It's not very hard to figure out my family. If you ever want to get in good with them, tell them you love food. Not just love food, looooove it. Then eat lots of it in front of them.
I don't know how we became such food-lovers. Growing up, I don't remember food playing as obvious a role in our daily lives as it does now. Sure, we went out to eat, but never because we wanted to try something new or exciting. And we were *never* told to finish our plates - ours was the "if you can't finish just leave it!" household.
I've learned a lot about my family through food. My father subscribes to the if-there-are-lots-of-people-inside-it-must-be-good school of thought when it comes to choosing a place to eat. It doesn't matter if it's a dingy little place - as long as there are tons of people inside they must know something we don't. I suppose it's because he really wants to see the best of everything and everybody, and has a lot of faith and trust in others. A common phrase that will come out of my mother's mouth is "you are *exactly* like your father!" and if you see us in a restaurant, it's true. We're the ones who will try something new because it seems silly to order something you've already had, even though it's good. My mother, on the other hand, takes comfort in what she knows to be good. It takes a bit of a wrestle to get her to try something we've never ordered before. It makes sense - she needs order, organization, and cleanliness to function. She loves cookbooks and trying to cook new things - yet she'll rarely try new recipes unless she's seen a food network chef successfully execute it on TV first.
It was food that helped me appreciate my parents more. It first hit me in a restaurant in Paris. There was an amazing place tucked away on a little side street near our apartment - crowded, smoky, and a slight risk because everything was in french.

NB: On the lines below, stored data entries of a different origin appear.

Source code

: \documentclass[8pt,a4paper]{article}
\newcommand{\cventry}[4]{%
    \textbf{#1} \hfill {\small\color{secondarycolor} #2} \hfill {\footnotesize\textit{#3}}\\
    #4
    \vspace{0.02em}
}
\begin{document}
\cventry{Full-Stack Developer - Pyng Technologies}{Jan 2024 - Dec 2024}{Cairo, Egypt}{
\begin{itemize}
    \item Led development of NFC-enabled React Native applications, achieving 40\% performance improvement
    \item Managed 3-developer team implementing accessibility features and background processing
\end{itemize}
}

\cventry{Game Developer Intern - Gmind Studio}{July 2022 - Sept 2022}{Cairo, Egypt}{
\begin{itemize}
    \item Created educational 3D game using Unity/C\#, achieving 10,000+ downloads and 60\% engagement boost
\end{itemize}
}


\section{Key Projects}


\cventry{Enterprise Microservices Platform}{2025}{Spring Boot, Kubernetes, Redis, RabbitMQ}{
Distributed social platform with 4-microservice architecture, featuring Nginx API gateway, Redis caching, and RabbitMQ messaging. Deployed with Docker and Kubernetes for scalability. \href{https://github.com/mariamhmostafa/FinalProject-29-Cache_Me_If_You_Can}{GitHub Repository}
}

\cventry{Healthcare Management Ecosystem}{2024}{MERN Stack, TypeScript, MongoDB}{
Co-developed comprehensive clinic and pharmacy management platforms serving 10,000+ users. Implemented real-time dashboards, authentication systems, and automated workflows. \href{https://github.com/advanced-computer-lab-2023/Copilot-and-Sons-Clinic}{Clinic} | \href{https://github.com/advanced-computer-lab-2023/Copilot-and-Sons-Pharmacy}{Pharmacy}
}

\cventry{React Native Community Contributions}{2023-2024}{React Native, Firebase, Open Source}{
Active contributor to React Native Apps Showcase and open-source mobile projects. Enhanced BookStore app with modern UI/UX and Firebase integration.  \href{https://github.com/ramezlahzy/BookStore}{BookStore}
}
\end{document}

But we loved it so much we went three nights. On the third night, I just shook my head in amazement - there sitting in front of me were two people who at the tender age of 25 hopped on a plane, each carrying two babies adopted by families in the US (crazy - four babies on a 12 hour flight!), so that their tickets would be $200 instead of $2000. They landed in Minnesota and went to school (all over again) so that they could have two kids and move them out to sunny California. All they knew growing up were the soups and stews and pickles of postwar Korean cuisine. They could have stopped right there, but they were not content to be immigrants who just got by in a new country while feverishly clinging to the only customs they knew. They really embraced what they thought to be the american spirit - trying new things not for trend's sake (which is typically Korean) but really because you had the opportunity to. And here they were in Paris, devouring moules, poisson gratin, aubergine caviar and fried anchovies. They had an organic garden waiting for them back at home. I never understood the significance of what my parents had went through to get here until I saw how they took that opportunity and ran with it. And while I'm normally proud of my parents, at that moment I wanted to burst with it. And that was just the beginning. There was curry eaten off of banana leaves in Singapore. Glasses of cider and plates of tapas while tottering around San Sebastian. Haggis in Edinburgh. Churrasco in Brazil. Guacamole in Mexico City.
My brother and I are so lucky - we could have been pulled in so many different directions, trying to assimilate to a culture foreign to my parents and living life the way my parents had when they were young. Instead, we were shown that whatever you decide to do you should just throw your whole self into it while keeping the best parts of your past experiences.